» **Exercise requirements**
Every record below should be retyped exactly, and no picture should appear in the copy.

Given data START

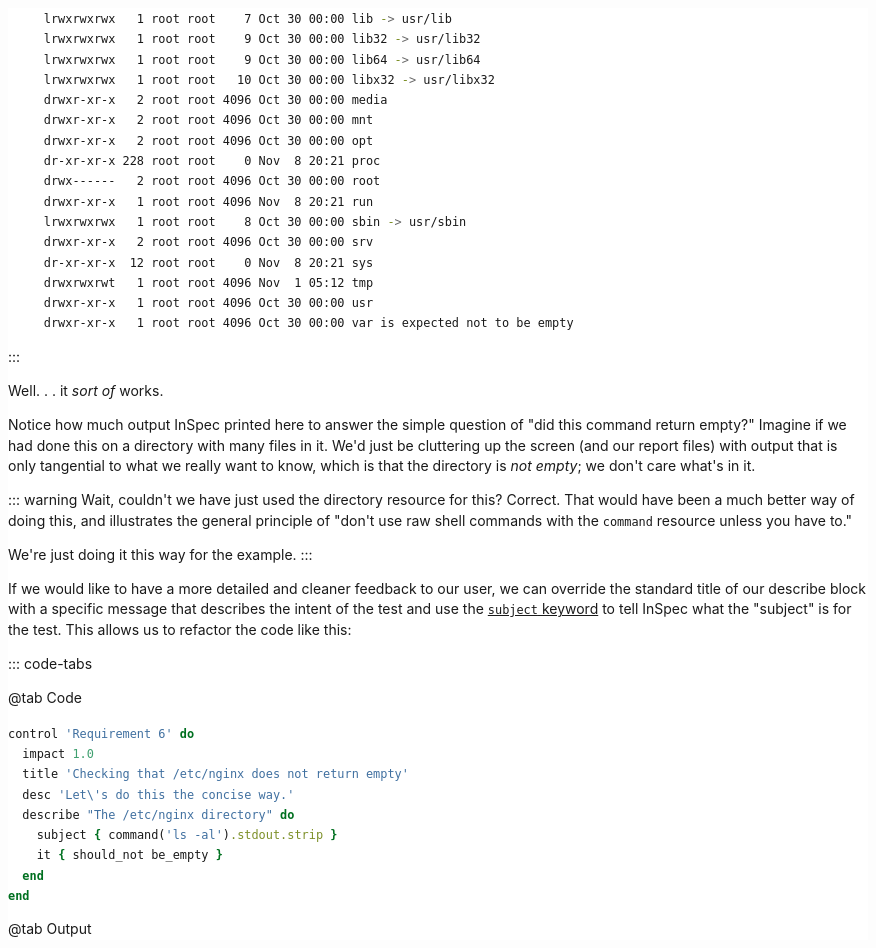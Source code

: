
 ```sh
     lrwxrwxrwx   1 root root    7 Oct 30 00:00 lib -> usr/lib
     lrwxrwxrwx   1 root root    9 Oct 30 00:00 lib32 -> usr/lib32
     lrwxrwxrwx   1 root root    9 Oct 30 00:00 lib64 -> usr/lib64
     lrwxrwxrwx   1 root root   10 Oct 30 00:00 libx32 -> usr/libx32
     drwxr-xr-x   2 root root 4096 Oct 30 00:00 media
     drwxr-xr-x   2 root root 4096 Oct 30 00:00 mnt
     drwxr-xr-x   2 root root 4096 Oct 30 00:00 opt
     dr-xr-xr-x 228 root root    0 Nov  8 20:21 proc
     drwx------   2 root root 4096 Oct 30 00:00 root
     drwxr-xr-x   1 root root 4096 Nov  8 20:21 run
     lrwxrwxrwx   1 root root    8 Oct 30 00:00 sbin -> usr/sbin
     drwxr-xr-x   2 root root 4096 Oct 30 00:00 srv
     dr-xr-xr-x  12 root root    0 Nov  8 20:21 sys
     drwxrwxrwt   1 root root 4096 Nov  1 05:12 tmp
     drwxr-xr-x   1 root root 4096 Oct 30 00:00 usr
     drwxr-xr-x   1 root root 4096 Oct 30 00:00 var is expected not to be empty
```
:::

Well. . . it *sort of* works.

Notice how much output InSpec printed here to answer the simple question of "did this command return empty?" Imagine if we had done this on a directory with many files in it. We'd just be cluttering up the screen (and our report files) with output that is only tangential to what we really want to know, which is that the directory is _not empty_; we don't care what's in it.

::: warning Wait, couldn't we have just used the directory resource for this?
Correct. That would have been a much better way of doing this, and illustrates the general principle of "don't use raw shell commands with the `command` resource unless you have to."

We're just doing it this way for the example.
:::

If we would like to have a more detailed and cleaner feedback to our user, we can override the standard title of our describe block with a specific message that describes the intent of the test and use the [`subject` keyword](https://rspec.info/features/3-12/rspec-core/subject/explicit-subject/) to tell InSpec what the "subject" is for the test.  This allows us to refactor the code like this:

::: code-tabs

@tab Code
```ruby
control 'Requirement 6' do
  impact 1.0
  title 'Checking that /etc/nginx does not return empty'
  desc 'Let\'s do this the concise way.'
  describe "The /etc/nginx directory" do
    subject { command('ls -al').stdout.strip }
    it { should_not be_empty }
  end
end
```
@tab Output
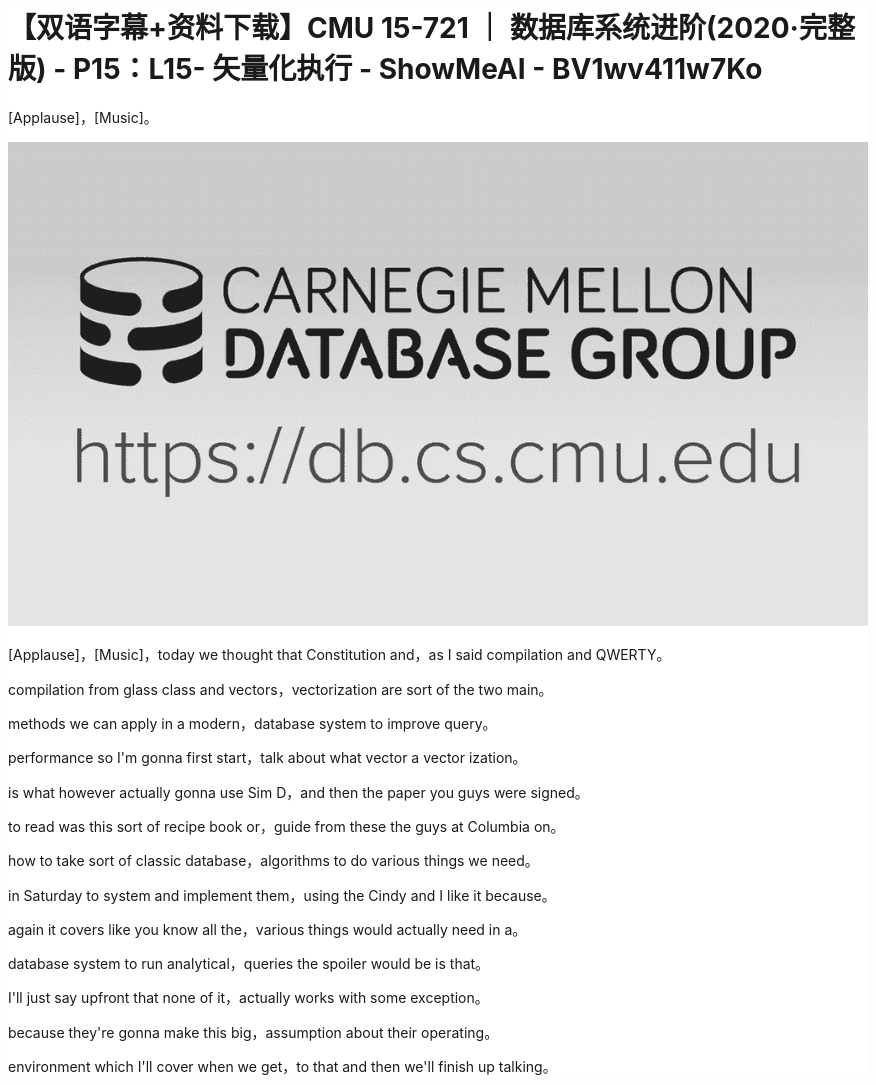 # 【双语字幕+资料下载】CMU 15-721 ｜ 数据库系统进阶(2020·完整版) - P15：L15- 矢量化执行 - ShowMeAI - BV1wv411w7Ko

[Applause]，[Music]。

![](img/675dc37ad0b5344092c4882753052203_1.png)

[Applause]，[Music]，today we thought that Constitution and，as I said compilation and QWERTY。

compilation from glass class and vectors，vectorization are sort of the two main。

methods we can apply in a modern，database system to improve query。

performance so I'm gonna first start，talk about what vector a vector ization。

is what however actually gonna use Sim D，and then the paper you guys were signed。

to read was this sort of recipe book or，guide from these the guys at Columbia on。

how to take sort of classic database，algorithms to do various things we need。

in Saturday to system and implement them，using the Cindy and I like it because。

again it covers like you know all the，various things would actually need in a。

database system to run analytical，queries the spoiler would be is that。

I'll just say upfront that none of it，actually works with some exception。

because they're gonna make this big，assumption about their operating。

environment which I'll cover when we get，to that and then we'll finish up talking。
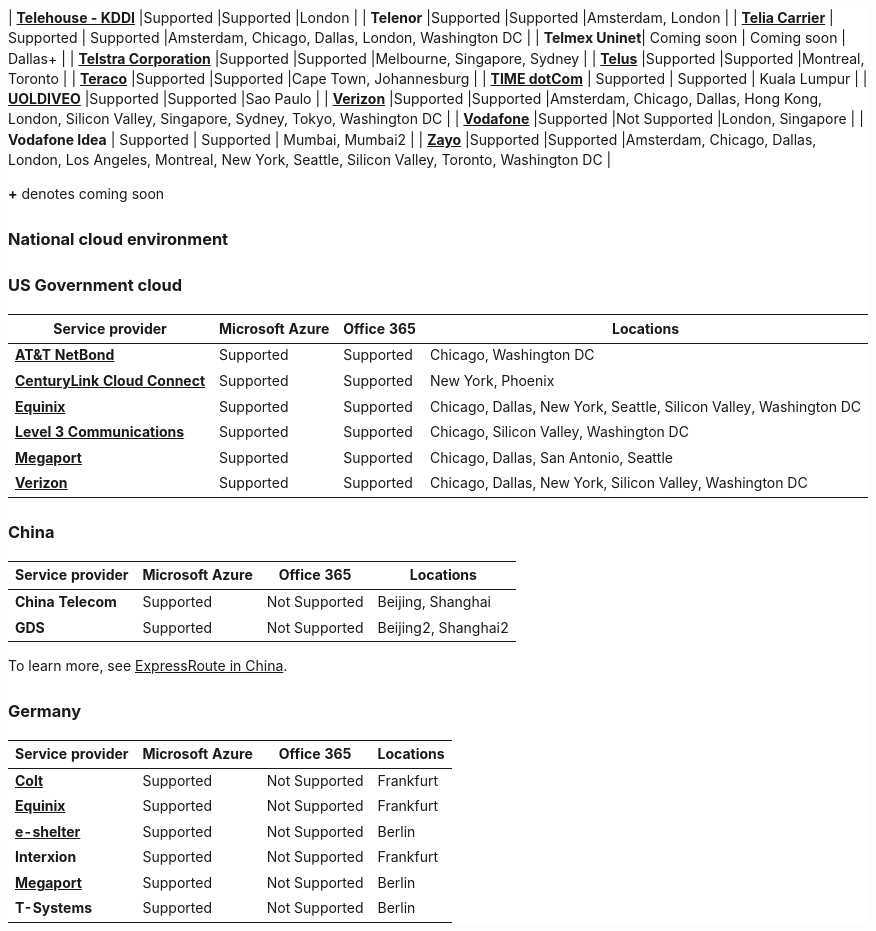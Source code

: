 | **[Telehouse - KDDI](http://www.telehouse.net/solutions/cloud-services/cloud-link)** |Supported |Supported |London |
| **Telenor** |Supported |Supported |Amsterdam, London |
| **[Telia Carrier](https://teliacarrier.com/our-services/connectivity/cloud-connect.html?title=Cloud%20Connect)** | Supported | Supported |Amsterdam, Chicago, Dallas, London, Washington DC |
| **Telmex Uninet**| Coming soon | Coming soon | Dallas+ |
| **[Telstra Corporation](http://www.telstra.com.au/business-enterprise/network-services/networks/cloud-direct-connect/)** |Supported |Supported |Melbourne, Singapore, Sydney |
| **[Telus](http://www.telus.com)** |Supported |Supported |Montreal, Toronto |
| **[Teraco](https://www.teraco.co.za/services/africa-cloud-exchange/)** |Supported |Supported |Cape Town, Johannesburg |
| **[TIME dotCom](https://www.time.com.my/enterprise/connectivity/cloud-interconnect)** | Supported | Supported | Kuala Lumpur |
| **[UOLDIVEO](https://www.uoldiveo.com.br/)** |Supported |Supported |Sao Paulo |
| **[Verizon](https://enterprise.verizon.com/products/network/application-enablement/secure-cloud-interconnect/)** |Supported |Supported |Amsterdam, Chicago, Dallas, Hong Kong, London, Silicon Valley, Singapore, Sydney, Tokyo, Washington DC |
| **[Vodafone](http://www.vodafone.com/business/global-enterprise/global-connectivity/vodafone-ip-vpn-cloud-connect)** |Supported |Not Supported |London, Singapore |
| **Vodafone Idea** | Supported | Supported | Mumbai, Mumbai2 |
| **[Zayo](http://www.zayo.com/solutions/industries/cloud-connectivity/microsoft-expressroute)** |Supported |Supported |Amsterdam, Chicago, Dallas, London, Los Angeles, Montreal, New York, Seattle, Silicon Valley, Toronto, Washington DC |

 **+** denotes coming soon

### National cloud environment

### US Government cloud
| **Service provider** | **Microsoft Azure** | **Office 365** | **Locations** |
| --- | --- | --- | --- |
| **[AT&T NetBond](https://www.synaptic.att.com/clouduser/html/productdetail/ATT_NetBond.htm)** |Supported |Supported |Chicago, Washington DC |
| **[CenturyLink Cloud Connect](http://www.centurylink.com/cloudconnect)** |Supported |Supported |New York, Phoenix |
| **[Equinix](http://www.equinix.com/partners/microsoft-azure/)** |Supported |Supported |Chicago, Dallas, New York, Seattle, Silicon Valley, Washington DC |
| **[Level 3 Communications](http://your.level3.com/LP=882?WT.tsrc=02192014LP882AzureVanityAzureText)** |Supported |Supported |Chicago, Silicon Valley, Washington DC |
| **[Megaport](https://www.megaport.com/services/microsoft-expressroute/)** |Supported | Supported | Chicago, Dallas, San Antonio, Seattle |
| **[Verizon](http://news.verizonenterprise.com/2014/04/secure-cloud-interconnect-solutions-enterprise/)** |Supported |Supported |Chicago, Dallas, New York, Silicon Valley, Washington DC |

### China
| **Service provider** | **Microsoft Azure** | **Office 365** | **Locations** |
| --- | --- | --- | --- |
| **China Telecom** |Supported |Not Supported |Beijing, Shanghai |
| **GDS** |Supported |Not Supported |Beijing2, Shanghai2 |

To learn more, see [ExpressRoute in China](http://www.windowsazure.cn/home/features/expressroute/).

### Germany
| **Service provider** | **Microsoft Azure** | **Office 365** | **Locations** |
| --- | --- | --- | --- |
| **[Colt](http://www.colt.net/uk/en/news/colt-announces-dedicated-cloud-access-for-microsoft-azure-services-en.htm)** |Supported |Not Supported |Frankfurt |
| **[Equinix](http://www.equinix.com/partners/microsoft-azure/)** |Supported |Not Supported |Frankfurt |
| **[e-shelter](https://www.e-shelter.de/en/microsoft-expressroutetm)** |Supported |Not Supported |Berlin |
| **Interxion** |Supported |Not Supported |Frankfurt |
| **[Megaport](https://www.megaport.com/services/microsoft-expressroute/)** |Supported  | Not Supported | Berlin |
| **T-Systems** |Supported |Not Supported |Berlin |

Given data END

» **Finished task**
Source code

:
 ```sh
     lrwxrwxrwx   1 root root    7 Oct 30 00:00 lib -> usr/lib
     lrwxrwxrwx   1 root root    9 Oct 30 00:00 lib32 -> usr/lib32
     lrwxrwxrwx   1 root root    9 Oct 30 00:00 lib64 -> usr/lib64
     lrwxrwxrwx   1 root root   10 Oct 30 00:00 libx32 -> usr/libx32
     drwxr-xr-x   2 root root 4096 Oct 30 00:00 media
     drwxr-xr-x   2 root root 4096 Oct 30 00:00 mnt
     drwxr-xr-x   2 root root 4096 Oct 30 00:00 opt
     dr-xr-xr-x 228 root root    0 Nov  8 20:21 proc
     drwx------   2 root root 4096 Oct 30 00:00 root
     drwxr-xr-x   1 root root 4096 Nov  8 20:21 run
     lrwxrwxrwx   1 root root    8 Oct 30 00:00 sbin -> usr/sbin
     drwxr-xr-x   2 root root 4096 Oct 30 00:00 srv
     dr-xr-xr-x  12 root root    0 Nov  8 20:21 sys
     drwxrwxrwt   1 root root 4096 Nov  1 05:12 tmp
     drwxr-xr-x   1 root root 4096 Oct 30 00:00 usr
     drwxr-xr-x   1 root root 4096 Oct 30 00:00 var is expected not to be empty
```
:::

Well. . . it *sort of* works.

Notice how much output InSpec printed here to answer the simple question of "did this command return empty?" Imagine if we had done this on a directory with many files in it. We'd just be cluttering up the screen (and our report files) with output that is only tangential to what we really want to know, which is that the directory is _not empty_; we don't care what's in it.

::: warning Wait, couldn't we have just used the directory resource for this?
Correct. That would have been a much better way of doing this, and illustrates the general principle of "don't use raw shell commands with the `command` resource unless you have to."

We're just doing it this way for the example.
:::

If we would like to have a more detailed and cleaner feedback to our user, we can override the standard title of our describe block with a specific message that describes the intent of the test and use the [`subject` keyword](https://rspec.info/features/3-12/rspec-core/subject/explicit-subject/) to tell InSpec what the "subject" is for the test.  This allows us to refactor the code like this:

::: code-tabs

@tab Code
```ruby
control 'Requirement 6' do
  impact 1.0
  title 'Checking that /etc/nginx does not return empty'
  desc 'Let\'s do this the concise way.'
  describe "The /etc/nginx directory" do
    subject { command('ls -al').stdout.strip }
    it { should_not be_empty }
  end
end
```
@tab Output
 # 【双语字幕+资料下载】CMU 15-721 ｜ 数据库系统进阶(2020·完整版) - P15：L15- 矢量化执行 - ShowMeAI - BV1wv411w7Ko

[Applause]，[Music]。

![](img/675dc37ad0b5344092c4882753052203_1.png)

[Applause]，[Music]，today we thought that Constitution and，as I said compilation and QWERTY。

compilation from glass class and vectors，vectorization are sort of the two main。

methods we can apply in a modern，database system to improve query。

performance so I'm gonna first start，talk about what vector a vector ization。

is what however actually gonna use Sim D，and then the paper you guys were signed。

to read was this sort of recipe book or，guide from these the guys at Columbia on。

how to take sort of classic database，algorithms to do various things we need。

in Saturday to system and implement them，using the Cindy and I like it because。

again it covers like you know all the，various things would actually need in a。

database system to run analytical，queries the spoiler would be is that。

I'll just say upfront that none of it，actually works with some exception。

because they're gonna make this big，assumption about their operating。

environment which I'll cover when we get，to that and then we'll finish up talking。
Source code

: | **[Telehouse - KDDI](http://www.telehouse.net/solutions/cloud-services/cloud-link)** |Supported |Supported |London |
| **Telenor** |Supported |Supported |Amsterdam, London |
| **[Telia Carrier](https://teliacarrier.com/our-services/connectivity/cloud-connect.html?title=Cloud%20Connect)** | Supported | Supported |Amsterdam, Chicago, Dallas, London, Washington DC |
| **Telmex Uninet**| Coming soon | Coming soon | Dallas+ |
| **[Telstra Corporation](http://www.telstra.com.au/business-enterprise/network-services/networks/cloud-direct-connect/)** |Supported |Supported |Melbourne, Singapore, Sydney |
| **[Telus](http://www.telus.com)** |Supported |Supported |Montreal, Toronto |
| **[Teraco](https://www.teraco.co.za/services/africa-cloud-exchange/)** |Supported |Supported |Cape Town, Johannesburg |
| **[TIME dotCom](https://www.time.com.my/enterprise/connectivity/cloud-interconnect)** | Supported | Supported | Kuala Lumpur |
| **[UOLDIVEO](https://www.uoldiveo.com.br/)** |Supported |Supported |Sao Paulo |
| **[Verizon](https://enterprise.verizon.com/products/network/application-enablement/secure-cloud-interconnect/)** |Supported |Supported |Amsterdam, Chicago, Dallas, Hong Kong, London, Silicon Valley, Singapore, Sydney, Tokyo, Washington DC |
| **[Vodafone](http://www.vodafone.com/business/global-enterprise/global-connectivity/vodafone-ip-vpn-cloud-connect)** |Supported |Not Supported |London, Singapore |
| **Vodafone Idea** | Supported | Supported | Mumbai, Mumbai2 |
| **[Zayo](http://www.zayo.com/solutions/industries/cloud-connectivity/microsoft-expressroute)** |Supported |Supported |Amsterdam, Chicago, Dallas, London, Los Angeles, Montreal, New York, Seattle, Silicon Valley, Toronto, Washington DC |

 **+** denotes coming soon

### National cloud environment

### US Government cloud
| **Service provider** | **Microsoft Azure** | **Office 365** | **Locations** |
| --- | --- | --- | --- |
| **[AT&T NetBond](https://www.synaptic.att.com/clouduser/html/productdetail/ATT_NetBond.htm)** |Supported |Supported |Chicago, Washington DC |
| **[CenturyLink Cloud Connect](http://www.centurylink.com/cloudconnect)** |Supported |Supported |New York, Phoenix |
| **[Equinix](http://www.equinix.com/partners/microsoft-azure/)** |Supported |Supported |Chicago, Dallas, New York, Seattle, Silicon Valley, Washington DC |
| **[Level 3 Communications](http://your.level3.com/LP=882?WT.tsrc=02192014LP882AzureVanityAzureText)** |Supported |Supported |Chicago, Silicon Valley, Washington DC |
| **[Megaport](https://www.megaport.com/services/microsoft-expressroute/)** |Supported | Supported | Chicago, Dallas, San Antonio, Seattle |
| **[Verizon](http://news.verizonenterprise.com/2014/04/secure-cloud-interconnect-solutions-enterprise/)** |Supported |Supported |Chicago, Dallas, New York, Silicon Valley, Washington DC |

### China
| **Service provider** | **Microsoft Azure** | **Office 365** | **Locations** |
| --- | --- | --- | --- |
| **China Telecom** |Supported |Not Supported |Beijing, Shanghai |
| **GDS** |Supported |Not Supported |Beijing2, Shanghai2 |

To learn more, see [ExpressRoute in China](http://www.windowsazure.cn/home/features/expressroute/).

### Germany
| **Service provider** | **Microsoft Azure** | **Office 365** | **Locations** |
| --- | --- | --- | --- |
| **[Colt](http://www.colt.net/uk/en/news/colt-announces-dedicated-cloud-access-for-microsoft-azure-services-en.htm)** |Supported |Not Supported |Frankfurt |
| **[Equinix](http://www.equinix.com/partners/microsoft-azure/)** |Supported |Not Supported |Frankfurt |
| **[e-shelter](https://www.e-shelter.de/en/microsoft-expressroutetm)** |Supported |Not Supported |Berlin |
| **Interxion** |Supported |Not Supported |Frankfurt |
| **[Megaport](https://www.megaport.com/services/microsoft-expressroute/)** |Supported  | Not Supported | Berlin |
| **T-Systems** |Supported |Not Supported |Berlin |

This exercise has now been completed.